BEGIN

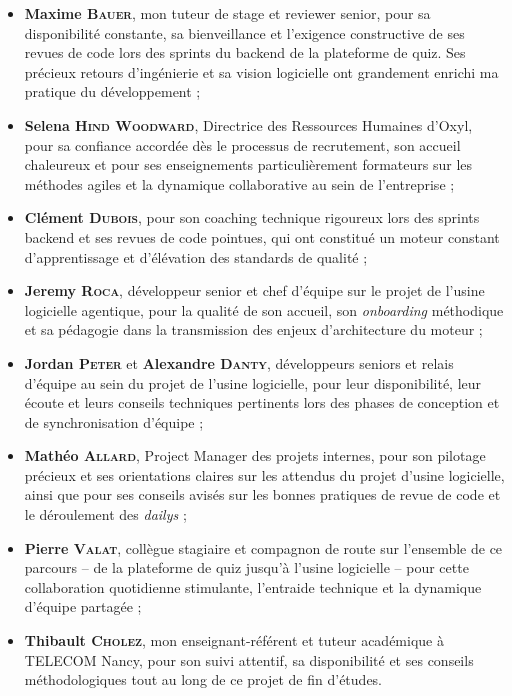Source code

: \documentclass{tnreport}
\begin{document}
\begin{itemize}
    \item \textbf{Maxime \textsc{Bauer}}, mon tuteur de stage et reviewer senior, pour sa disponibilité constante, sa bienveillance et l'exigence constructive de ses revues de code lors des sprints du backend de la plateforme de quiz. Ses précieux retours d'ingénierie et sa vision logicielle ont grandement enrichi ma pratique du développement ;
    \item \textbf{Selena \textsc{Hind Woodward}}, Directrice des Ressources Humaines d'Oxyl, pour sa confiance accordée dès le processus de recrutement, son accueil chaleureux et pour ses enseignements particulièrement formateurs sur les méthodes agiles et la dynamique collaborative au sein de l'entreprise ;
    \item \textbf{Clément \textsc{Dubois}}, pour son coaching technique rigoureux lors des sprints backend et ses revues de code pointues, qui ont constitué un moteur constant d'apprentissage et d'élévation des standards de qualité ;
    \item \textbf{Jeremy \textsc{Roca}}, développeur senior et chef d'équipe sur le projet de l'usine logicielle agentique, pour la qualité de son accueil, son \textit{onboarding} méthodique et sa pédagogie dans la transmission des enjeux d'architecture du moteur ;
    \item \textbf{Jordan \textsc{Peter}} et \textbf{Alexandre \textsc{Danty}}, développeurs seniors et relais d'équipe au sein du projet de l'usine logicielle, pour leur disponibilité, leur écoute et leurs conseils techniques pertinents lors des phases de conception et de synchronisation d'équipe ;
    \item \textbf{Mathéo \textsc{Allard}}, Project Manager des projets internes, pour son pilotage précieux et ses orientations claires sur les attendus du projet d'usine logicielle, ainsi que pour ses conseils avisés sur les bonnes pratiques de revue de code et le déroulement des \textit{dailys} ;
    \item \textbf{Pierre \textsc{Valat}}, collègue stagiaire et compagnon de route sur l'ensemble de ce parcours -- de la plateforme de quiz jusqu'à l'usine logicielle -- pour cette collaboration quotidienne stimulante, l'entraide technique et la dynamique d'équipe partagée ;
    \item \textbf{Thibault \textsc{Cholez}}, mon enseignant-référent et tuteur académique à TELECOM Nancy, pour son suivi attentif, sa disponibilité et ses conseils méthodologiques tout au long de ce projet de fin d'études.
\end{itemize}
\end{document}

END

WORK ITEM =
Looking at the entries, work out how many lines hold the word "disponibilité". Give the number and nothing else.

ANSWER AREA =
3